So fresh out of eighth grade, Gallego, Meagor and a few other students flew out to the Awaso Academy, bearing buckets filled with robot parts, mats and hearts filled with a desire to teach.
They taught the students during hours-long seminars before they eventually let them build the tiny robots and race them in the courtyard like remote control toy cars.
“The youth in Ghana do not have the same opportunities as us. So we were thinking, if we bring this to them then they'll have so much more experience with science, technology, math,” Meagor said.
Seventeen days later when it was finally time for them to head home from Ghana, instead of taking the robotics equipment back with them, the St.

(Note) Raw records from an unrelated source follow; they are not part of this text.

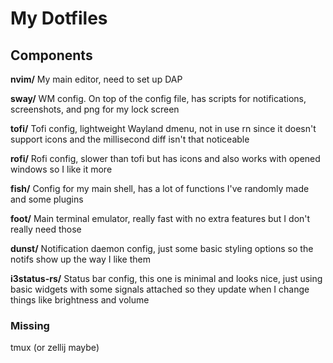# My Dotfiles

## Components
**nvim/**    My main editor, need to set up DAP

**sway/**    WM config. On top of the config file, has scripts for notifications, screenshots, and png for my lock screen

**tofi/**    Tofi config, lightweight Wayland dmenu, not in use rn since it doesn't support icons and the millisecond diff isn't that noticeable

**rofi/**    Rofi config, slower than tofi but has icons and also works with opened windows so I like it more

**fish/**    Config for my main shell, has a lot of functions I've randomly made and some plugins

**foot/**    Main terminal emulator, really fast with no extra features but I don't really need those

**dunst/**    Notification daemon config, just some basic styling options so the notifs show up the way I like them

**i3status-rs/**    Status bar config, this one is minimal and looks nice, just using basic widgets with some signals attached so they update when I change things like brightness and volume


### Missing
tmux (or zellij maybe)
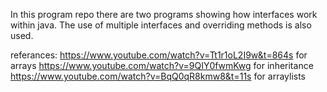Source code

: In this program repo there are two programs showing how interfaces work within java. The use of multiple interfaces and overriding methods is also used. 

referances: 
https://www.youtube.com/watch?v=Tt1r1oL2I9w&t=864s for arrays
https://www.youtube.com/watch?v=9QIY0fwmKwg for inheritance
https://www.youtube.com/watch?v=BqQ0qR8kmw8&t=11s for arraylists
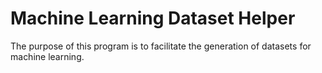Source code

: Machine Learning Dataset Helper
===============================

The purpose of this program is to facilitate the generation of datasets for machine learning.
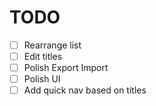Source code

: # TODO

- [ ] Rearrange list
- [ ] Edit titles
- [ ] Polish Export Import
- [ ] Polish UI
- [ ] Add quick nav based on titles
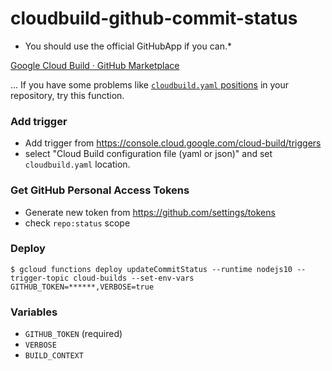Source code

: cloudbuild-github-commit-status
===

* You should use the official GitHubApp if you can.*

[Google Cloud Build · GitHub Marketplace](https://github.com/marketplace/google-cloud-build)

... If you have some problems like [`cloudbuild.yaml` positions](https://github.com/GoogleCloudPlatform/cloud-builders/issues/503) in your repository, try this function.

### Add trigger

- Add trigger from https://console.cloud.google.com/cloud-build/triggers
- select "Cloud Build configuration file (yaml or json)" and set `cloudbuild.yaml` location.

### Get GitHub Personal Access Tokens

- Generate new token from https://github.com/settings/tokens
- check `repo:status` scope

### Deploy

    $ gcloud functions deploy updateCommitStatus --runtime nodejs10 --trigger-topic cloud-builds --set-env-vars GITHUB_TOKEN=******,VERBOSE=true

### Variables

- `GITHUB_TOKEN` (required)
- `VERBOSE`
- `BUILD_CONTEXT`
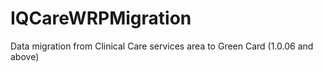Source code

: # IQCareWRPMigration
Data migration from Clinical Care services area to Green Card (1.0.06 and above)
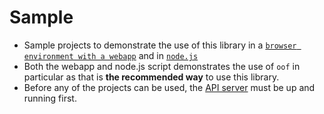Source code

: # Sample
- Sample projects to demonstrate the use of this library in a [`browser environment with a webapp`](./webapp/) and in [`node.js`](./node/)
- Both the webapp and node.js script demonstrates the use of `oof` in particular as that is **the recommended way** to use this library.
- Before any of the projects can be used, the [API server](./server/) must be up and running first.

Catherine students left the robotics for Awaso Academy to keep.
It was a jaw-dropping moment for the kids.
“The happiest thing I am is that I was seeing these kids learn from it and they had so much talent and so much already knowledge on this,” Gallego said.
But they didn’t stop there.
Once Gallego and Meagor returned to Morgan Hill, they set out on a mission to share robotics with students at schools with fewer resources than St. Catherine.
Other students who were inspired by their mission introduced the sport to students at Sacred Heart Nativity, another Catholic elementary school in San Jose.
“We brought the same kits and we got to build drive trains and got to see their faces when they like built a robot for the first time,” said Faith Fernandes, one of the student volunteers.
With a newfound campaign of establishing robotics programs at STEM-friendly schools and a recent VEX Robotics tournament at Great America, students at St. Catherine are hoping to get people just as excited about robotics as they are.
“How can you not want to teach kids who are just so happy about it?” Gallego said.